When we left Preservation Hall there was a second line parade with folks dressed up as Indians and Pirates and other assorted characters walking down the street. I'm sure they spent some time planning the outing but for us it was a spontaneous addition to what was shaping up to be a great night out on the town, and this added musical bonus was a great surprise.
Next we hit up Pat O'Brien's, home of the famous hurricane, and our first bar stop on our previous trip. We met up with my best friend Heather on that adventure and didn't leave Pat's until we were well and liquored up. This time Alan and I took a much different approach, opting for one hurricane each as we rested our feet a bit and sat by the fountain and heat lamps.

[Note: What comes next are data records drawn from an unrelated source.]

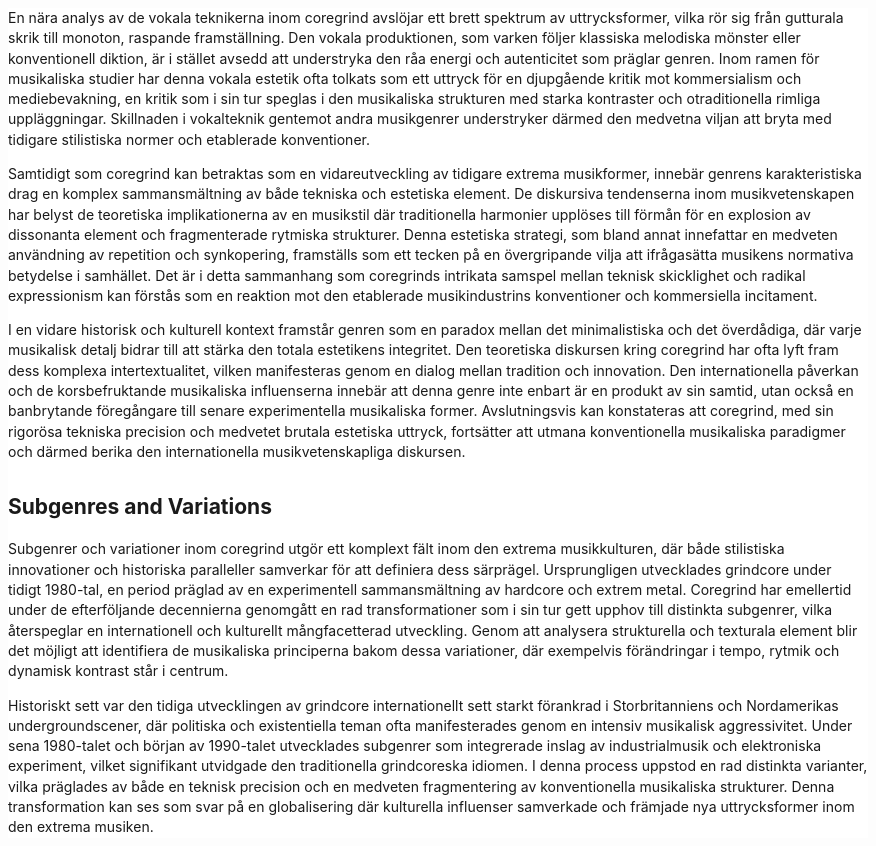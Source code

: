 En nära analys av de vokala teknikerna inom coregrind avslöjar ett brett spektrum av uttrycksformer,
vilka rör sig från gutturala skrik till monoton, raspande framställning. Den vokala produktionen,
som varken följer klassiska melodiska mönster eller konventionell diktion, är i stället avsedd att
understryka den råa energi och autenticitet som präglar genren. Inom ramen för musikaliska studier
har denna vokala estetik ofta tolkats som ett uttryck för en djupgående kritik mot kommersialism och
mediebevakning, en kritik som i sin tur speglas i den musikaliska strukturen med starka kontraster
och otraditionella rimliga uppläggningar. Skillnaden i vokalteknik gentemot andra musikgenrer
understryker därmed den medvetna viljan att bryta med tidigare stilistiska normer och etablerade
konventioner.

Samtidigt som coregrind kan betraktas som en vidareutveckling av tidigare extrema musikformer,
innebär genrens karakteristiska drag en komplex sammansmältning av både tekniska och estetiska
element. De diskursiva tendenserna inom musikvetenskapen har belyst de teoretiska implikationerna av
en musikstil där traditionella harmonier upplöses till förmån för en explosion av dissonanta element
och fragmenterade rytmiska strukturer. Denna estetiska strategi, som bland annat innefattar en
medveten användning av repetition och synkopering, framställs som ett tecken på en övergripande
vilja att ifrågasätta musikens normativa betydelse i samhället. Det är i detta sammanhang som
coregrinds intrikata samspel mellan teknisk skicklighet och radikal expressionism kan förstås som en
reaktion mot den etablerade musikindustrins konventioner och kommersiella incitament.

I en vidare historisk och kulturell kontext framstår genren som en paradox mellan det minimalistiska
och det överdådiga, där varje musikalisk detalj bidrar till att stärka den totala estetikens
integritet. Den teoretiska diskursen kring coregrind har ofta lyft fram dess komplexa
intertextualitet, vilken manifesteras genom en dialog mellan tradition och innovation. Den
internationella påverkan och de korsbefruktande musikaliska influenserna innebär att denna genre
inte enbart är en produkt av sin samtid, utan också en banbrytande föregångare till senare
experimentella musikaliska former. Avslutningsvis kan konstateras att coregrind, med sin rigorösa
tekniska precision och medvetet brutala estetiska uttryck, fortsätter att utmana konventionella
musikaliska paradigmer och därmed berika den internationella musikvetenskapliga diskursen.

## Subgenres and Variations

Subgenrer och variationer inom coregrind utgör ett komplext fält inom den extrema musikkulturen, där
både stilistiska innovationer och historiska paralleller samverkar för att definiera dess särprägel.
Ursprungligen utvecklades grindcore under tidigt 1980-tal, en period präglad av en experimentell
sammansmältning av hardcore och extrem metal. Coregrind har emellertid under de efterföljande
decennierna genomgått en rad transformationer som i sin tur gett upphov till distinkta subgenrer,
vilka återspeglar en internationell och kulturellt mångfacetterad utveckling. Genom att analysera
strukturella och texturala element blir det möjligt att identifiera de musikaliska principerna bakom
dessa variationer, där exempelvis förändringar i tempo, rytmik och dynamisk kontrast står i centrum.

Historiskt sett var den tidiga utvecklingen av grindcore internationellt sett starkt förankrad i
Storbritanniens och Nordamerikas undergroundscener, där politiska och existentiella teman ofta
manifesterades genom en intensiv musikalisk aggressivitet. Under sena 1980-talet och början av
1990-talet utvecklades subgenrer som integrerade inslag av industrialmusik och elektroniska
experiment, vilket signifikant utvidgade den traditionella grindcoreska idiomen. I denna process
uppstod en rad distinkta varianter, vilka präglades av både en teknisk precision och en medveten
fragmentering av konventionella musikaliska strukturer. Denna transformation kan ses som svar på en
globalisering där kulturella influenser samverkade och främjade nya uttrycksformer inom den extrema
musiken.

As we left Pat's we heard loud music coming from Bourbon Street. I figured we should at least check out the madness while we were out and about so we made our way over. Holy eff. I remember it being crazy. I remember it being loud. I didn't remember it being disgusting. No one was flashing their breasts for beads (that I saw) but a large majority of the woman that we walked past were dressed like hookers. I know this is what "party" outfits look like these days, but the saddest part was none of these woman were attractive or in a state of physical wellness that would encourage such attire. I guess maybe they don't see themselves as being repulsive, in which case ... good for them? High self-esteem and all that?
We finished our night off at the Maison Bourbon where we watched a traditional jazz band for two sets. When we walked in they were playing our first dance song, so of course I was smitten. And drunk by this point, so I was definitely feeling the love. The place wasn't packed, so we got a great seat, and had just a really enjoyable couple of hours there (I think?). The last song they played before we left was really upbeat and one that I've heard often enough on the New Orleans jazz station on Pandora, so I was grooving in my seat. The lead singer tried to get me to stand up and shake my groove thing but I was content enough to just dance in my seat.
A bit after midnight we made our way back to our hotel, happy and in good spirits. About twenty feet from the door to the building a couple of guys behind us threw their cup full of an unidentifiable liquid and it hit me square in the back. I was pissed. You also have to remember I was drunk. I wanted to kick their asses. I remember screaming, "seriously? SERIOUSLY?" and waving my arms at them like some sort of deranged banshee. They didn't respond, but they quit laughing. The worst part (aside from getting hit with a full cup of liquid, of course)? THEY WERE STAYING AT OUR HOTEL. For the remainder of the trip I kept side-eyeing the groups of young men trying to identify the perps and tell them off, but I was never entirely sure which ones were the offending party. Regardless of the overwhelming stench in our room, I hit the bed and quickly passed out for the night.
What a great first day in New Orleans!